Illustration by Darin Connolly.


Despite promoting a zero waste by 2020 goal, UC Santa Cruz’s recycling can’t be recycled. Campus affiliates look to educational efforts and infrastructural overhaul as ways to reverse the issue.

For three months, all of UC Santa Cruz’s mixed recycling has bypassed the city’s Dimeo Lane resource recovery facility and gone straight to the landfill. High contamination rates forced the city of Santa Cruz to stop accepting the university’s recycling, beginning last November, until rates improve. 

The campus produces about six tons of recyclable material every week. In winter quarter alone, UCSC has already sent nearly 50 tons of recycling to the  dump.   

The issue is layered, with international pressure on recycling markets affecting local waste programs. It’s also never happened before. 

“Of the waste stream the university has historically recycled,” said UCSC resource recovery analyst Chris Leverenz in an email, “this is the first time we have experienced our recyclable materials not being accepted by processing facilities.” 

If nothing changes, another 50 tons of recycling could be landfilled before the end of the academic year. 

AN ISSUE OF CONTAMINATION

In the two months leading up to the November decision, Dimeo Lane audited campus recycling loads weekly. It consistently found the mixed recycling to be 70 percent contaminated, well above the city’s fluctuating accepted threshold. 

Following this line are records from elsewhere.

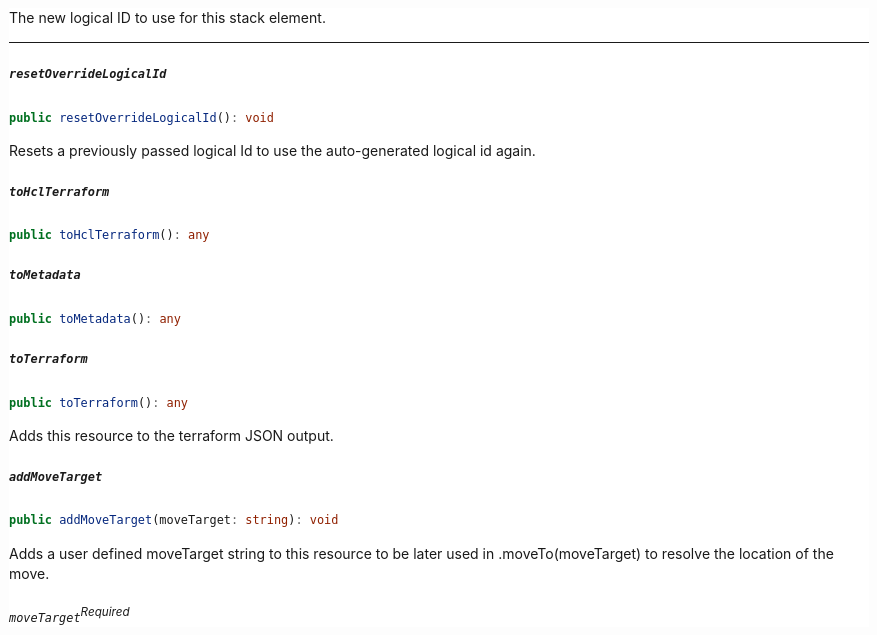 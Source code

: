 The new logical ID to use for this stack element.

---

##### `resetOverrideLogicalId` <a name="resetOverrideLogicalId" id="rhizo-co-terraform-provider-oci.loadBalancerLoadBalancerRoutingPolicy.LoadBalancerLoadBalancerRoutingPolicy.resetOverrideLogicalId"></a>

```typescript
public resetOverrideLogicalId(): void
```

Resets a previously passed logical Id to use the auto-generated logical id again.

##### `toHclTerraform` <a name="toHclTerraform" id="rhizo-co-terraform-provider-oci.loadBalancerLoadBalancerRoutingPolicy.LoadBalancerLoadBalancerRoutingPolicy.toHclTerraform"></a>

```typescript
public toHclTerraform(): any
```

##### `toMetadata` <a name="toMetadata" id="rhizo-co-terraform-provider-oci.loadBalancerLoadBalancerRoutingPolicy.LoadBalancerLoadBalancerRoutingPolicy.toMetadata"></a>

```typescript
public toMetadata(): any
```

##### `toTerraform` <a name="toTerraform" id="rhizo-co-terraform-provider-oci.loadBalancerLoadBalancerRoutingPolicy.LoadBalancerLoadBalancerRoutingPolicy.toTerraform"></a>

```typescript
public toTerraform(): any
```

Adds this resource to the terraform JSON output.

##### `addMoveTarget` <a name="addMoveTarget" id="rhizo-co-terraform-provider-oci.loadBalancerLoadBalancerRoutingPolicy.LoadBalancerLoadBalancerRoutingPolicy.addMoveTarget"></a>

```typescript
public addMoveTarget(moveTarget: string): void
```

Adds a user defined moveTarget string to this resource to be later used in .moveTo(moveTarget) to resolve the location of the move.

###### `moveTarget`<sup>Required</sup> <a name="moveTarget" id="rhizo-co-terraform-provider-oci.loadBalancerLoadBalancerRoutingPolicy.LoadBalancerLoadBalancerRoutingPolicy.addMoveTarget.parameter.moveTarget"></a>
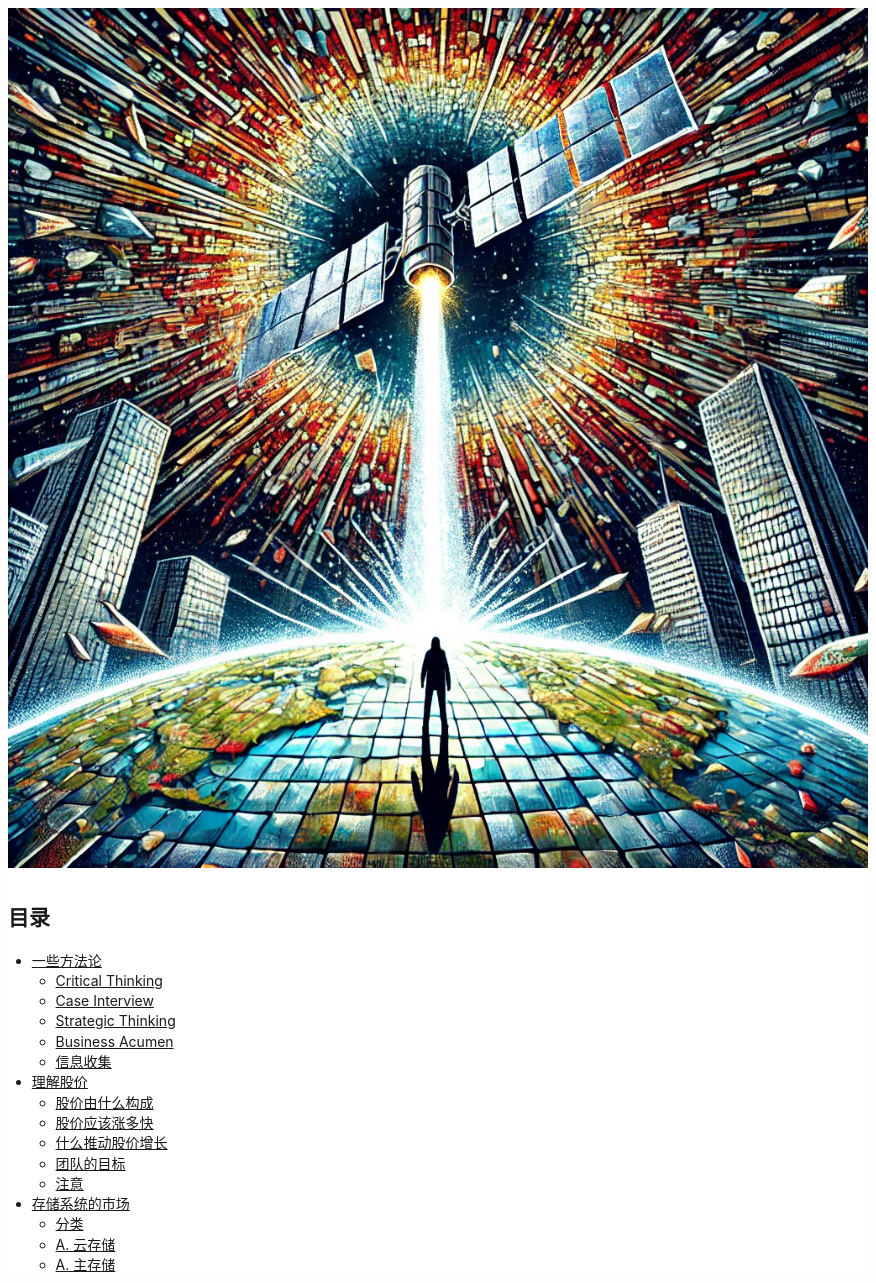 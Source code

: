 ![Fun Header Image of Vision](/images/vision-head-image-mosaic.png "Fun Header Image of Vision")

## 目录

* [一些方法论](.)
  * [Critical Thinking](.)
  * [Case Interview](.)
  * [Strategic Thinking](.)
  * [Business Acumen](.)
  * [信息收集](.)
* [理解股价](.)
  * [股价由什么构成](.)
  * [股价应该涨多快](.)
  * [什么推动股价增长](.)
  * [团队的目标](.)
  * [注意](.)
* [存储系统的市场](.)
  * [分类](.)
  * [A. 云存储](.)
  * [A. 主存储](.) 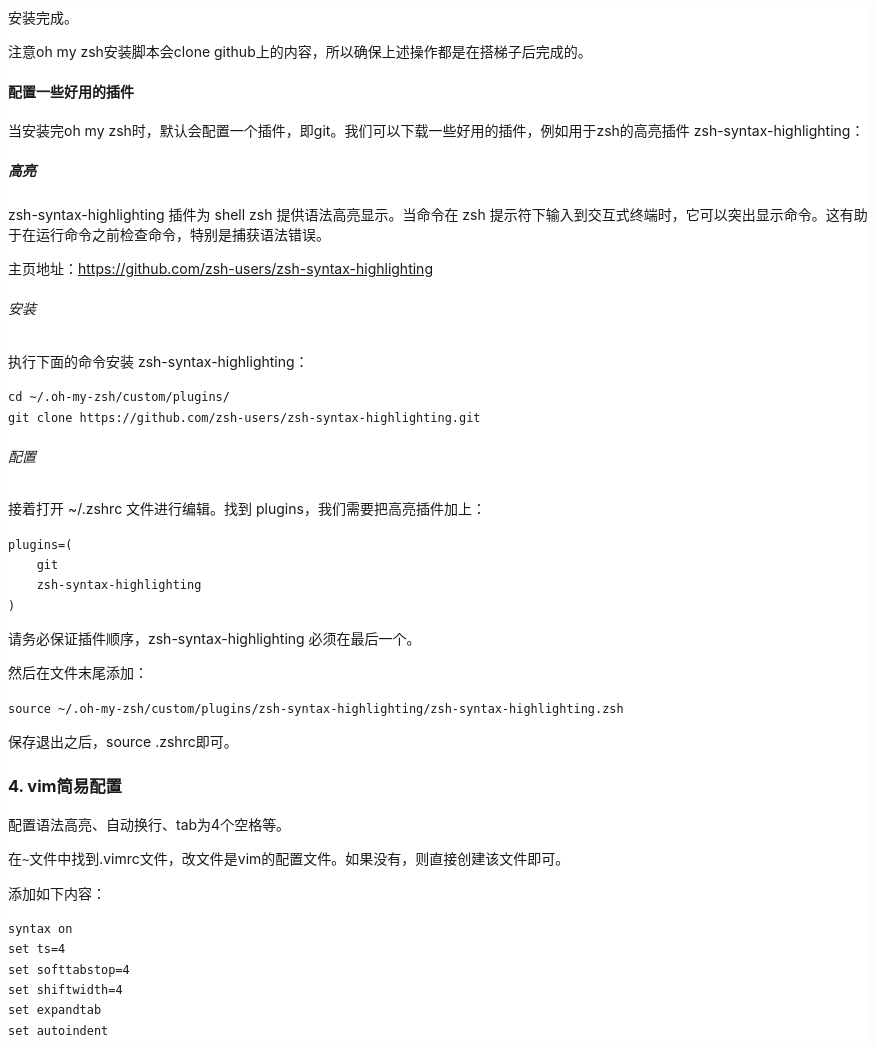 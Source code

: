 安装完成。

注意oh my zsh安装脚本会clone github上的内容，所以确保上述操作都是在搭梯子后完成的。

#### 配置一些好用的插件

当安装完oh my zsh时，默认会配置一个插件，即git。我们可以下载一些好用的插件，例如用于zsh的高亮插件 zsh-syntax-highlighting：

##### 高亮

zsh-syntax-highlighting 插件为 shell zsh 提供语法高亮显示。当命令在 zsh 提示符下输入到交互式终端时，它可以突出显示命令。这有助于在运行命令之前检查命令，特别是捕获语法错误。

主页地址：https://github.com/zsh-users/zsh-syntax-highlighting

###### 安装

执行下面的命令安装 zsh-syntax-highlighting：

```shell
cd ~/.oh-my-zsh/custom/plugins/
git clone https://github.com/zsh-users/zsh-syntax-highlighting.git
```

###### 配置

接着打开 ~/.zshrc 文件进行编辑。找到 plugins，我们需要把高亮插件加上：

```
plugins=(
	git
	zsh-syntax-highlighting
)
```

请务必保证插件顺序，zsh-syntax-highlighting 必须在最后一个。

然后在文件末尾添加：

```shell
source ~/.oh-my-zsh/custom/plugins/zsh-syntax-highlighting/zsh-syntax-highlighting.zsh
```

保存退出之后，source .zshrc即可。

### 4. vim简易配置

配置语法高亮、自动换行、tab为4个空格等。

在`~`文件中找到.vimrc文件，改文件是vim的配置文件。如果没有，则直接创建该文件即可。

添加如下内容：

```shell
syntax on
set ts=4
set softtabstop=4
set shiftwidth=4
set expandtab
set autoindent
```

The average contamination rate for recycling accepted in the city is 15 percent. 

There are two kinds of contamination. The first is non-recyclable items mixed into recycling, which necessitates increased sorting. The second is when food waste and other materials soil recyclable material, rendering it non-recyclable. City of Santa Cruz interim waste reduction manager Kristen Perez said UCSC recycling is contaminated both ways. 

“Non-recyclable items included food waste, soiled pizza boxes, [menstrual supplies], coffee cups/red solo cups and used to-go ware,” Perez said. “Also, a majority of potentially good recyclable content was contaminated by non-recyclable items that caused the recyclable items to get wet, moldy and produce foul odors.”

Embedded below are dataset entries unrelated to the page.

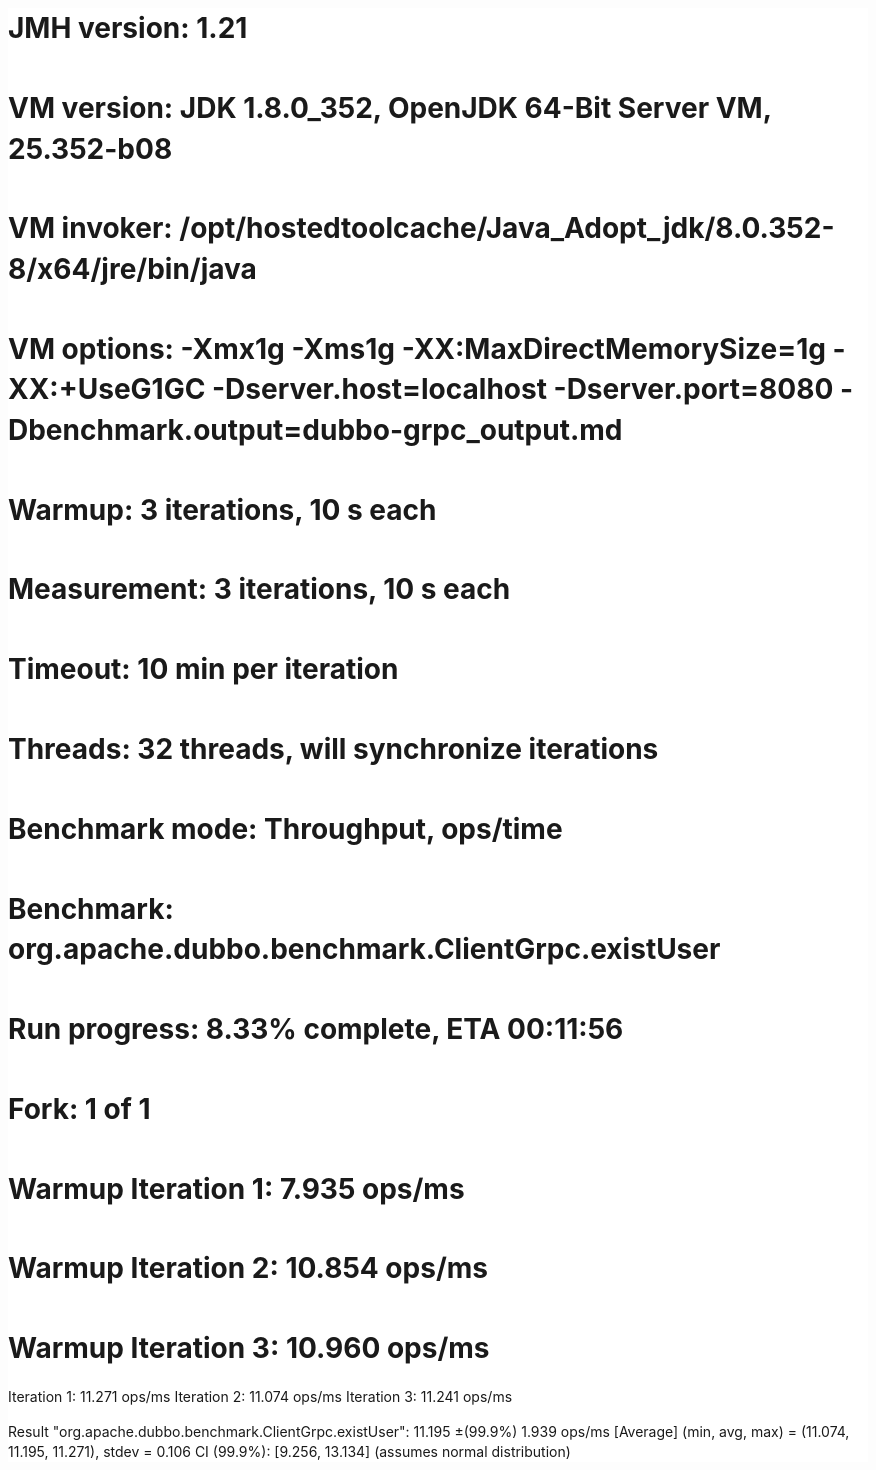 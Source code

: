 
# JMH version: 1.21
# VM version: JDK 1.8.0_352, OpenJDK 64-Bit Server VM, 25.352-b08
# VM invoker: /opt/hostedtoolcache/Java_Adopt_jdk/8.0.352-8/x64/jre/bin/java
# VM options: -Xmx1g -Xms1g -XX:MaxDirectMemorySize=1g -XX:+UseG1GC -Dserver.host=localhost -Dserver.port=8080 -Dbenchmark.output=dubbo-grpc_output.md
# Warmup: 3 iterations, 10 s each
# Measurement: 3 iterations, 10 s each
# Timeout: 10 min per iteration
# Threads: 32 threads, will synchronize iterations
# Benchmark mode: Throughput, ops/time
# Benchmark: org.apache.dubbo.benchmark.ClientGrpc.existUser

# Run progress: 8.33% complete, ETA 00:11:56
# Fork: 1 of 1
# Warmup Iteration   1: 7.935 ops/ms
# Warmup Iteration   2: 10.854 ops/ms
# Warmup Iteration   3: 10.960 ops/ms
Iteration   1: 11.271 ops/ms
Iteration   2: 11.074 ops/ms
Iteration   3: 11.241 ops/ms


Result "org.apache.dubbo.benchmark.ClientGrpc.existUser":
  11.195 ±(99.9%) 1.939 ops/ms [Average]
  (min, avg, max) = (11.074, 11.195, 11.271), stdev = 0.106
  CI (99.9%): [9.256, 13.134] (assumes normal distribution)
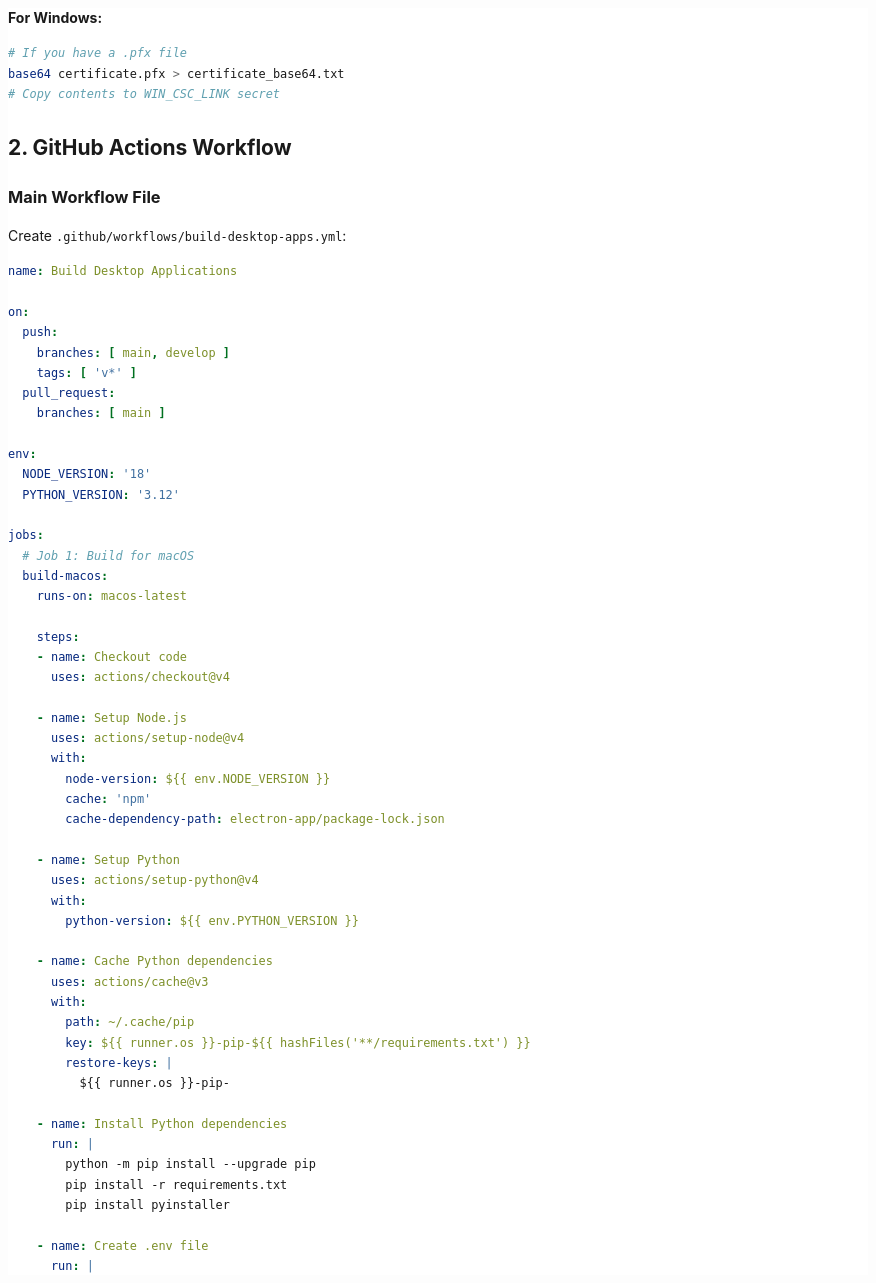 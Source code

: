 **For Windows:**
```bash
# If you have a .pfx file
base64 certificate.pfx > certificate_base64.txt
# Copy contents to WIN_CSC_LINK secret
```

## 2. GitHub Actions Workflow

### Main Workflow File

Create `.github/workflows/build-desktop-apps.yml`:

```yaml
name: Build Desktop Applications

on:
  push:
    branches: [ main, develop ]
    tags: [ 'v*' ]
  pull_request:
    branches: [ main ]

env:
  NODE_VERSION: '18'
  PYTHON_VERSION: '3.12'

jobs:
  # Job 1: Build for macOS
  build-macos:
    runs-on: macos-latest
    
    steps:
    - name: Checkout code
      uses: actions/checkout@v4
      
    - name: Setup Node.js
      uses: actions/setup-node@v4
      with:
        node-version: ${{ env.NODE_VERSION }}
        cache: 'npm'
        cache-dependency-path: electron-app/package-lock.json
        
    - name: Setup Python
      uses: actions/setup-python@v4
      with:
        python-version: ${{ env.PYTHON_VERSION }}
        
    - name: Cache Python dependencies
      uses: actions/cache@v3
      with:
        path: ~/.cache/pip
        key: ${{ runner.os }}-pip-${{ hashFiles('**/requirements.txt') }}
        restore-keys: |
          ${{ runner.os }}-pip-
          
    - name: Install Python dependencies
      run: |
        python -m pip install --upgrade pip
        pip install -r requirements.txt
        pip install pyinstaller
        
    - name: Create .env file
      run: |
```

Perez said the city frequently stops accepting recycling and views it as an opportunity for an organization or business to reset and improve recycling practices. 

UCSC sends six tons of recycling to the landfill every week. Mixed recycling on campus is about 70 percent contaminated.

“For some time, upon receiving UCSC mixed recycling loads, the City of Santa Cruz recycling center crews would sort out items that were recyclable and send the rest to the landfill,” Perez said in an email. “This effort consumed considerable staff time.”

She also stressed that the halt in accepting campus recycling is  temporary. 

INTERNATIONAL PRESSURE ON LOCAL RECYCLING

The development between the city’s resource recovery facility and UCSC isn’t an isolated event. It’s affected by international  changes— namely China’s recent crackdown on recycling regulations. 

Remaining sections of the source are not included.